В 1871 году Россия присоединила к своей территории значительную часть Западного Туркестана. Политические и военные обстоятельства Туркестанского края побуждали Русское правительство к занятию Кульджинского ханства. Оно, однако, не было присоединено к России окончательно, но перешло вскоре под покровительство Китая.

В то время русское население Кульджи насчитывало 2000 человек. Русские и составляли приход единственного в Кульдже православного храма. Первая церковь была временной и размещалась в одном из китайских зданий. В январе 1872 году она была освящена во имя святого пророка Илии. В церковно-административном отношении храм в то время входил в состав Томской епархии. Епископ Томский Платон (Троепольский) прислал в Кульджу иеромонаха, тогда и началось постоянное богослужение.

С образованием 1 мая 1871 года Туркестанской епархии приход в Кульдже перешёл в ведение Туркестанского епископа.

С увеличением числа русских в Кульдже старый храм стал слишком тесен, поэтому было решено возвести новый каменный храм. Он был заложен летом 1875 года и освящён 17 марта 1877 года по епископа Туркестанского Софрония (Сокольского). Храм был освящен местным протоиереем Михаилом Путинцевым во имя святого пророка Илии. В кульджинском храме были собраны списки многих чтимых русских икон, так как по просьбе настоятеля многие архиереи, наместники монастырей и настоятели соборов прислали в Кульджу иконы, освященные у святых мощей угодников Божиих или чудотворных икон как благословение новому храму. Пожертвования сделали Александро-Невская, Троице-Сергиевская и Почаевская Лавры, Валаамский и Соловецкий монастыри, Курская Коренная обитель, Нилова пустынь, Новгородский Софийский собор, Пафнутьево-Боровский монастырь, Иосифо-Волоцкий, Макарьевский, Спасо-Бородинский и другие монастыри. Всего было пожертвовано около 45 икон.

Православное население Синьцзяна составляли исключительно русские: сотрудники российских консульств и бывших при них охранных воинских частей, служащие русских фирм, частные предприниматели. При каких обстоятельствах и в каких формах тогда протекала в Кульдже церковная жизнь, сейчас за неимением источников сказать невозможно. Кроме Кульджи и Чугучака, русские также появились в Урумчи, где было открыто консульство. Из метрических книг Урумчинской церкви видно, что в 1905 году служил священник Николай, назначенный, вероятно, из Пекина. Прослужил он неполный 1905 год. В Чугучак для совершения богослужений и треб приезжали священники из расположенных близ русско-китайской границы русских селений. К 1915 году при русском консульстве в Кульдже имелся уже храм, куда назначен был иеромонах Серафим. По инициативе консула Дьякова была устроена церковь и при консульстве в Урумчи, но постоянного священника туда не назначали. Богослужение совершал приезжавший из Кульджи иеромонах Серафим.

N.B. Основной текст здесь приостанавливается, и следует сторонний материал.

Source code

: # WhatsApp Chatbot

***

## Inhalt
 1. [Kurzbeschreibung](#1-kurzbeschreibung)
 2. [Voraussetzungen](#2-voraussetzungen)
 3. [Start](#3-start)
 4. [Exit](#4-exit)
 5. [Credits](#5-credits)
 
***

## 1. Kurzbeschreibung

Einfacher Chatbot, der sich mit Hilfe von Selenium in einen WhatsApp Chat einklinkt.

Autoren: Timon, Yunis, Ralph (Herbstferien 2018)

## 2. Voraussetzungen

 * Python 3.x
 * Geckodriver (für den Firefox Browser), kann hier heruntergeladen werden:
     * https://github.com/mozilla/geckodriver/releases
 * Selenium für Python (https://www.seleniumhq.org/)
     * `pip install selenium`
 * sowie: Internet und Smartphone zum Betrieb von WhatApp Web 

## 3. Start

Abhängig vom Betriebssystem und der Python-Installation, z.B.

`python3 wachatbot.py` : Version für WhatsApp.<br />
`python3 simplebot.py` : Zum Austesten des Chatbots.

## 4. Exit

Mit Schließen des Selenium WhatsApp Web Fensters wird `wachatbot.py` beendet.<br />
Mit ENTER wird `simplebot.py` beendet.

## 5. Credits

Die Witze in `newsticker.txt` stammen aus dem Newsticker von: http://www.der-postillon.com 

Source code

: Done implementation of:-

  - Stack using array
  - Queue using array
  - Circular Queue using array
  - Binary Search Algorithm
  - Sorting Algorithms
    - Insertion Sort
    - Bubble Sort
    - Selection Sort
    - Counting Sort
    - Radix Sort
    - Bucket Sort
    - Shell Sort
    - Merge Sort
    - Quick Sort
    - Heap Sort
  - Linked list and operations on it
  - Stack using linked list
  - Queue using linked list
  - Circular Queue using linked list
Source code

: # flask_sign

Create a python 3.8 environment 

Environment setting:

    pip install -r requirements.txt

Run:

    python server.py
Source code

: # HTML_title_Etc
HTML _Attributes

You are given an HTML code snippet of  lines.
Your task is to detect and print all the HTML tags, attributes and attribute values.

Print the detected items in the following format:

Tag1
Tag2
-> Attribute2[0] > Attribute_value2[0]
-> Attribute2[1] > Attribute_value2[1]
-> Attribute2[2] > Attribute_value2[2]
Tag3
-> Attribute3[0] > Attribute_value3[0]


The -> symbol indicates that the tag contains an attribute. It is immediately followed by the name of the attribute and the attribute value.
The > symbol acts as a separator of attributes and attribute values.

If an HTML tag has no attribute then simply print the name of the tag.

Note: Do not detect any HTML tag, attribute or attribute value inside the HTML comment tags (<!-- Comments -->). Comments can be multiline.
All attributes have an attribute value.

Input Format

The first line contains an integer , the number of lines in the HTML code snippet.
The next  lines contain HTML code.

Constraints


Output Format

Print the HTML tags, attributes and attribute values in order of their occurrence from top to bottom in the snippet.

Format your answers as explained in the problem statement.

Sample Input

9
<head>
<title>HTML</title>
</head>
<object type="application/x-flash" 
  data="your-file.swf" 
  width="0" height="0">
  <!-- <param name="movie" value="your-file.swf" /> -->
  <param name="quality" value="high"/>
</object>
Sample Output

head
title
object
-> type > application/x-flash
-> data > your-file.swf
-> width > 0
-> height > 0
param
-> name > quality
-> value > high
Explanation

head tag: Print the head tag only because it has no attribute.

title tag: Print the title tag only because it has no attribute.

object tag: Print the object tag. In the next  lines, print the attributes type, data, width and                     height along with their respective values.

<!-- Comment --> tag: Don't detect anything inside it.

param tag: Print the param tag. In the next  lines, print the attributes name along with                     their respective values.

В целом до 1920 года русские в Синьцзяне были немногочисленны, перемены в их жизни были редкостью.

В 1920 году в Синьцзян вступили белогвардейские части атаманов Б. В. Анненкова и А. И. Дутова. В их составе были и священнослужители: архимандрит Иона (Покровский), занимавший должность старшего священника дутовских частей, и служившие при отдельных частях священники Феодосий Солошенко и Григорий Штокалко. Первоначально белые части сохраняли свою военную организацию и священники были на положении служивших при воинских частях. Архимандрит Иона и священник Григорий Штокалко служили в городе Суйдун, где расположился атаман А. И. Дутов со своим штабом, священник Феодосий Солошенко состоял при своей части.

После смерти атамана А. И. Дутова в феврале 1921 году военная организация быстро распалась. Архимандрит Иона с другими старшими чинами армии выехал в Пекин (среди них был и будущий начальник 20-й Миссии, — белый офицер Леонид Святин), где поступил на службу в Российскую Духовную Миссию.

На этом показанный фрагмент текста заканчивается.